Ein »dilettantischer« Putschversuch?
Der Putschversuch von Teilen des Militärapparates in der Türkei ist gescheitert. Bei dem versuchten Umsturz wurden jedoch offiziellen Angaben zufolge in der Nacht mindestens 290 Menschen, darunter 104 Putschisten, getötet und mehr als 1400 Menschen verletzt. Türkische Medien berichten übereinstimmend, dass Erol Olcak, persönlicher Berater des türkischen Präsidenten Erdoğan, und dessen 16-jähriger Sohn getötet wurden. Erdoğan schilderte in einem CNN-Interview, dass er, wäre er zehn Minuten länger in seinem Hotel geblieben, ermordet oder verhaftet worden wäre. Es ist nicht zu überprüfen, ob das wirklich stimmt. Entgegen der Berichterstattung in den meisten Medien, die den Putschversuch als »amateurhaft«, »dilettantisch« oder »schlecht organisiert« kennzeichnen, veröffentlichte die britischen Zeitung Guardian neue Details, die dieser Sichtweise widersprechen. In dem Bericht werden hochrangige Beamte und Mitglieder der Regierung zitiert, die den Coup als »gut organisiert« beschreiben und darlegen, dass ein Staatsstreich nur knapp verhindert wurde.

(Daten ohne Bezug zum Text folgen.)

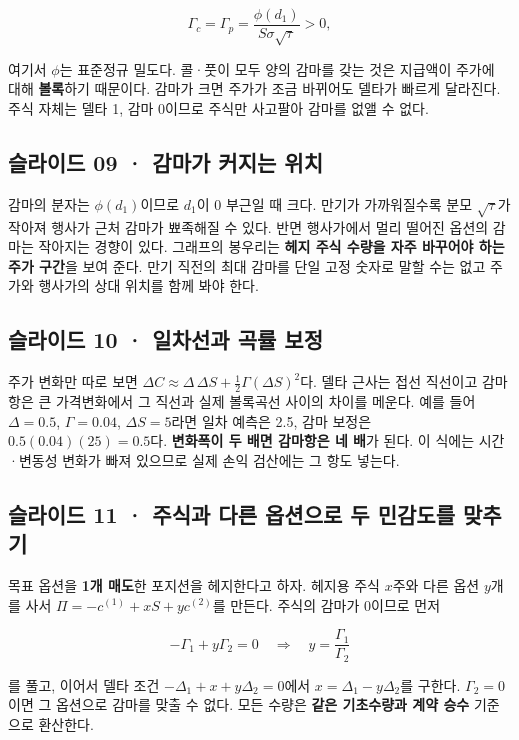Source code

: \documentclass[11pt,a4paper]{article}
\begin{document}
\[
\Gamma_c=\Gamma_p=\frac{\phi(d_1)}{S\sigma\sqrt\tau}>0,
\]

여기서 $\phi$는 표준정규 밀도다. 콜·풋이 모두 양의 감마를 갖는 것은 지급액이 주가에 대해 \textbf{볼록}하기 때문이다. 감마가 크면 주가가 조금 바뀌어도 델타가 빠르게 달라진다. 주식 자체는 델타 1, 감마 0이므로 주식만 사고팔아 감마를 없앨 수 없다.\par

\subsection{슬라이드 09 · 감마가 커지는 위치}
감마의 분자는 $\phi(d_1)$이므로 $d_1$이 0 부근일 때 크다. 만기가 가까워질수록 분모 $\sqrt\tau$가 작아져 행사가 근처 감마가 뾰족해질 수 있다. 반면 행사가에서 멀리 떨어진 옵션의 감마는 작아지는 경향이 있다. 그래프의 봉우리는 \textbf{헤지 주식 수량을 자주 바꾸어야 하는 주가 구간}을 보여 준다. 만기 직전의 최대 감마를 단일 고정 숫자로 말할 수는 없고 주가와 행사가의 상대 위치를 함께 봐야 한다.\par

\subsection{슬라이드 10 · 일차선과 곡률 보정}
주가 변화만 따로 보면 $\Delta C\approx\Delta\,\Delta S+\frac12\Gamma(\Delta S)^2$다. 델타 근사는 접선 직선이고 감마항은 큰 가격변화에서 그 직선과 실제 볼록곡선 사이의 차이를 메운다. 예를 들어 $\Delta=0.5$, $\Gamma=0.04$, $\Delta S=5$라면 일차 예측은 2.5, 감마 보정은 $0.5(0.04)(25)=0.5$다. \textbf{변화폭이 두 배면 감마항은 네 배}가 된다. 이 식에는 시간·변동성 변화가 빠져 있으므로 실제 손익 검산에는 그 항도 넣는다.\par

\subsection{슬라이드 11 · 주식과 다른 옵션으로 두 민감도를 맞추기}
목표 옵션을 \textbf{1개 매도}한 포지션을 헤지한다고 하자. 헤지용 주식 $x$주와 다른 옵션 $y$개를 사서 $\Pi=-c^{(1)}+xS+yc^{(2)}$를 만든다. 주식의 감마가 0이므로 먼저\par

\[
-\Gamma_1+y\Gamma_2=0
\quad\Longrightarrow\quad y=\frac{\Gamma_1}{\Gamma_2}
\]

를 풀고, 이어서 델타 조건 $-\Delta_1+x+y\Delta_2=0$에서 $x=\Delta_1-y\Delta_2$를 구한다. $\Gamma_2=0$이면 그 옵션으로 감마를 맞출 수 없다. 모든 수량은 \textbf{같은 기초수량과 계약 승수} 기준으로 환산한다.\par
\end{document}

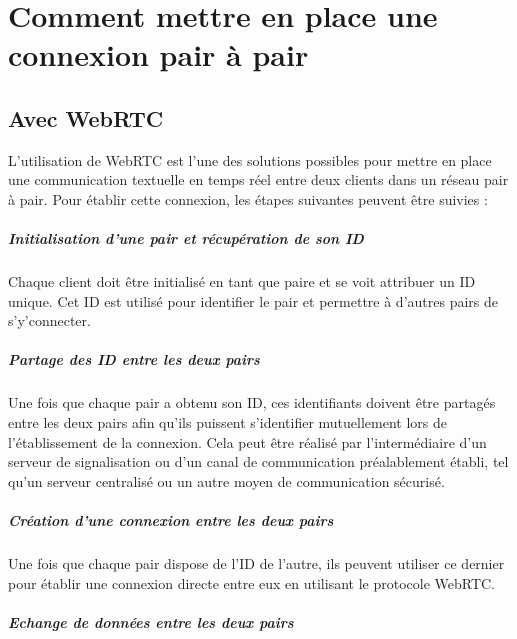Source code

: \chapter{Comment mettre en place une connexion pair à pair}

\section{Avec WebRTC}

L'utilisation de WebRTC est l'une des solutions possibles pour mettre en place une communication textuelle en temps réel entre deux clients dans un réseau pair à pair.
Pour établir cette connexion, les étapes suivantes peuvent être suivies :

\paragraph{Initialisation d'une pair et récupération de son ID}

Chaque client doit être initialisé en tant que paire et se voit attribuer un ID unique. Cet ID est utilisé pour identifier le pair et permettre à d'autres pairs de s'y'connecter.

\paragraph{Partage des ID entre les deux pairs}

Une fois que chaque pair a obtenu son ID, ces identifiants doivent être partagés entre les deux pairs afin qu'ils puissent s'identifier mutuellement lors de l'établissement de la connexion. 
Cela peut être réalisé par l'intermédiaire d'un serveur de signalisation ou d'un canal de communication préalablement établi, tel qu'un serveur centralisé ou un autre moyen de communication sécurisé.

\paragraph{Création d'une connexion entre les deux pairs}

Une fois que chaque pair dispose de l'ID de l'autre, ils peuvent utiliser ce dernier pour établir une connexion directe entre eux en utilisant le protocole WebRTC.

\paragraph{Echange de données entre les deux pairs}

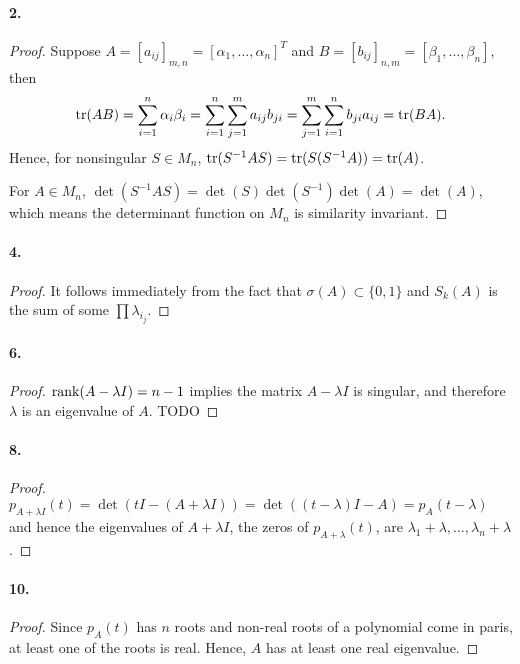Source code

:   \paragraph{2.}
  \begin{proof}
    Suppose $A = [a_{ij}]_{m,n} = [\alpha_1,\dots,\alpha_n]^T$ and $B = 
    [b_{ij}]_{n,m} = [\beta_1,\dots,\beta_n]$, then
    \[
      \operatorname{tr}(AB)=\sum_{i=1}^n\alpha_i\beta_i
      =\sum_{i=1}^n\sum_{j=1}^ma_{ij}b_{ji}
      =\sum_{j=1}^m\sum_{i=1}^nb_{ji}a_{ij}
      =\operatorname{tr}(BA).
    \]
    Hence, for nonsingular $S\in M_n$, $\operatorname{tr}(S^{-1}AS)=\operatorname{tr}(S(S^{-1}A)) = \operatorname{tr}(A)$.
    \par For $A\in M_n$, $\det(S^{-1}AS) = \det(S)\det(S^{-1})\det(A)=\det(A)$,
    which means the determinant function on $M_n$ is similarity invariant.
  \end{proof}

  \paragraph{4.}
  \begin{proof}
    It follows immediately from the fact that $\sigma(A)\subset\{0, 1\}$ and 
    $S_k(A)$ is the sum of some $\prod\lambda_{i_j}$. 
  \end{proof}

  \paragraph{6.}
  \begin{proof}
    $\operatorname{rank}(A-\lambda I)=n-1$ implies the matrix $A-\lambda I$ is singular, and
    therefore $\lambda$ is an eigenvalue of $A$. TODO
  \end{proof}

  \paragraph{8.}
  \begin{proof}
    $p_{A+\lambda I}(t)=\det(tI-(A+\lambda I))=\det((t-\lambda)I-A)=p_A(t-
    \lambda)$ and hence the eigenvalues of $A+\lambda I$, the zeros of $p_{A+
    \lambda}(t)$, are $\lambda_1+\lambda,\dots, \lambda_n+\lambda$.
  \end{proof}

  \paragraph{10.}
  \begin{proof}
    Since $p_A(t)$ has $n$ roots and non-real roots of a polynomial come in 
    paris, at least one of the roots is real. Hence, $A$ has at least one real
    eigenvalue.
  \end{proof}

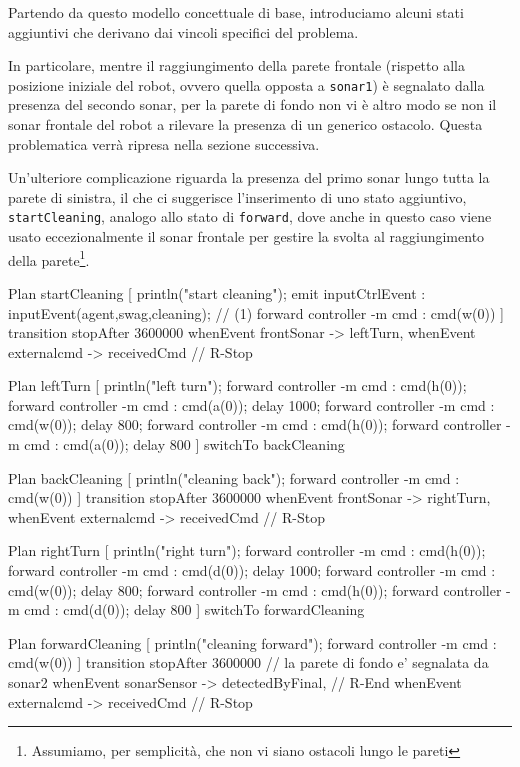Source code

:\documentclass{../llncs}
\newcommand{\code}[1]{{\color{blue}\small{\texttt{#1}}}}
\begin{document}
Partendo da questo modello concettuale di base, introduciamo alcuni stati aggiuntivi che derivano dai vincoli specifici del problema.

In particolare, mentre il raggiungimento della parete frontale (rispetto alla posizione iniziale del robot, ovvero quella opposta a \code{sonar1}) è segnalato dalla presenza del secondo sonar, per la parete di fondo non vi è altro modo se non il sonar frontale del robot a rilevare la presenza di un generico ostacolo. Questa problematica verrà ripresa nella sezione successiva.

Un'ulteriore complicazione riguarda la presenza del primo sonar lungo tutta la parete di sinistra, il che ci suggerisce l'inserimento di uno stato aggiuntivo, \texttt{startCleaning}, analogo allo stato di \texttt{forward}, dove anche in questo caso viene usato eccezionalmente il sonar frontale per gestire la svolta al raggiungimento della parete\footnote{Assumiamo, per semplicità, che non vi siano ostacoli lungo le pareti}.\\

\begin{qacode}[caption={SoftwareAgent, pt5}]
Plan startCleaning [
	println("start cleaning");
	emit inputCtrlEvent : inputEvent(agent,swag,cleaning); // (1)
	forward controller -m cmd : cmd(w(0))
]
transition stopAfter 3600000
	whenEvent frontSonar -> leftTurn,
	whenEvent externalcmd -> receivedCmd // R-Stop
	
Plan leftTurn [
	println("left turn");	
	forward controller -m cmd : cmd(h(0));
	forward controller -m cmd : cmd(a(0));
	delay 1000;
	forward controller -m cmd : cmd(w(0));
	delay 800;
	forward controller -m cmd : cmd(h(0));
	forward controller -m cmd : cmd(a(0));
	delay 800
]
switchTo backCleaning

Plan backCleaning [
	println("cleaning back");
	forward controller -m cmd : cmd(w(0))
]
transition stopAfter 3600000
	whenEvent frontSonar -> rightTurn,
	whenEvent externalcmd -> receivedCmd // R-Stop
	
Plan rightTurn [
	println("right turn");
	forward controller -m cmd : cmd(h(0));
	forward controller -m cmd : cmd(d(0));
	delay 1000;
	forward controller -m cmd : cmd(w(0));
	delay 800;
	forward controller -m cmd : cmd(h(0));
	forward controller -m cmd : cmd(d(0));
	delay 800
]
switchTo forwardCleaning

Plan forwardCleaning [
	println("cleaning forward");
	forward controller -m cmd : cmd(w(0))
]
transition stopAfter 3600000
	// la parete di fondo e' segnalata da sonar2
	whenEvent sonarSensor -> detectedByFinal, // R-End
	whenEvent externalcmd -> receivedCmd // R-Stop
\end{qacode}
\end{document}
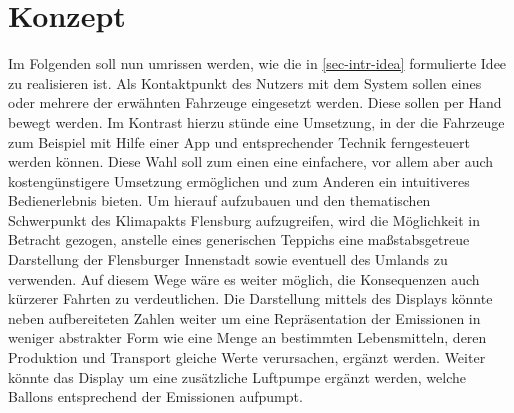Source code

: \documentclass[.../Dokumentation.tex]{subfiles}
\begin{document}
\section{Konzept}\label{sec-concept}
Im Folgenden soll nun umrissen werden, wie die in \ref{sec-intr-idea} 
formulierte Idee zu realisieren ist.
Als Kontaktpunkt des Nutzers mit dem System sollen eines oder mehrere 
der erwähnten Fahrzeuge eingesetzt werden. Diese sollen per Hand bewegt werden. 
Im Kontrast hierzu stünde eine Umsetzung, in der die Fahrzeuge zum Beispiel mit 
Hilfe einer App und entsprechender Technik ferngesteuert werden können.
Diese Wahl soll zum einen eine einfachere, vor allem aber auch kostengünstigere 
Umsetzung ermöglichen und zum Anderen ein intuitiveres Bedienerlebnis bieten.
Um hierauf aufzubauen und den thematischen Schwerpunkt des Klimapakts Flensburg 
aufzugreifen, wird die Möglichkeit in Betracht gezogen, anstelle 
eines generischen Teppichs eine maßstabsgetreue Darstellung der Flensburger 
Innenstadt sowie eventuell des Umlands zu verwenden.
Auf diesem Wege wäre es weiter möglich, die Konsequenzen auch kürzerer Fahrten 
zu verdeutlichen.
Die Darstellung mittels des Displays könnte neben aufbereiteten Zahlen weiter 
um eine Repräsentation der Emissionen in weniger abstrakter Form wie eine 
Menge an bestimmten Lebensmitteln, deren Produktion und Transport gleiche Werte 
verursachen, ergänzt werden.
Weiter könnte das Display um eine zusätzliche Luftpumpe ergänzt werden, 
welche Ballons entsprechend der Emissionen aufpumpt.
\end{document}
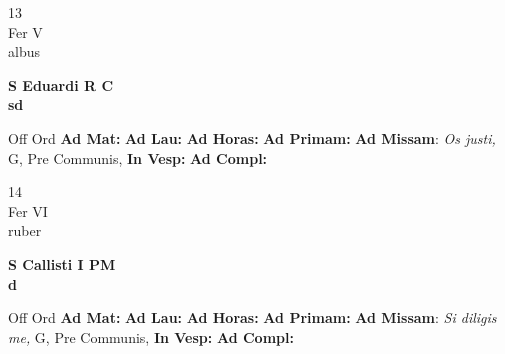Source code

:\documentclass[10pt, openany]{book}
\begin{document}
        \begin{center}
            \begin{minipage}{3.5in}
                \vspace{2em}
                \begin{minipage}{0.5in}
                    {\Huge 13} \\
                    {\normalsize Fer V} \\
                    {\normalsize albus}
                \end{minipage}
                \begin{minipage}{3.0in}
                    \textbf{ \large S Eduardi R C \\
                    \textnormal{\normalsize sd}} \\ 
                \end{minipage}
                \begin{justify}Off Ord
                    \textbf{Ad Mat: }
                    \textbf{Ad Lau: }
                    \textbf{Ad Horas: }
                    \textbf{Ad Primam: }\textbf{Ad Missam}: \textit{Os justi,} G, Pre Communis,  
                    \textbf{In Vesp: }
                    \textbf{Ad Compl: }
                \end{justify}
            \end{minipage}
        \end{center}
    
        \begin{center}
            \begin{minipage}{3.5in}
                \vspace{2em}
                \begin{minipage}{0.5in}
                    {\Huge 14} \\
                    {\normalsize Fer VI} \\
                    {\normalsize ruber}
                \end{minipage}
                \begin{minipage}{3.0in}
                    \textbf{ \large S Callisti I PM \\
                    \textnormal{\normalsize d}} \\ 
                \end{minipage}
                \begin{justify}Off Ord
                    \textbf{Ad Mat: }
                    \textbf{Ad Lau: }
                    \textbf{Ad Horas: }
                    \textbf{Ad Primam: }\textbf{Ad Missam}: \textit{Si diligis me,} G, Pre Communis,  
                    \textbf{In Vesp: }
                    \textbf{Ad Compl: }
                \end{justify}
            \end{minipage}
        \end{center}
    
\end{document}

Wie wurde der Putsch gestoppt?
Der Staatsstreich wurde durch den Widerstand der Bevölkerung gestoppt. Zehntausende Menschen stellte sich den Putschisten entgegen. Während der Proteste gegen den Putsch kam es auch zu Angriffen von Faschisten und Dschihadisten auf Büros der prokurdischen Linkspartei HDP. Außerdem wurden alevitische und kurdische Viertel attackiert. Die Angriffe konnten jedoch zurückgeschlagen werden. Von Teilen der Linken, auch in Deutschland, werden die Proteste gegen den Putsch deswegen abgelehnt. Manche sprechen sogar von einem »faschistischen Mob« der auf den Straßen »wütete«. Doch unter den Protestierenden waren nicht nur Anhängerinnen und Anhänger von Erdoğans AKP. Tausende andere, die Erdoğans autoritäres Regime hassen, wussten ein Militärputsch würde mindestens ebenso brutale Repression bedeuten.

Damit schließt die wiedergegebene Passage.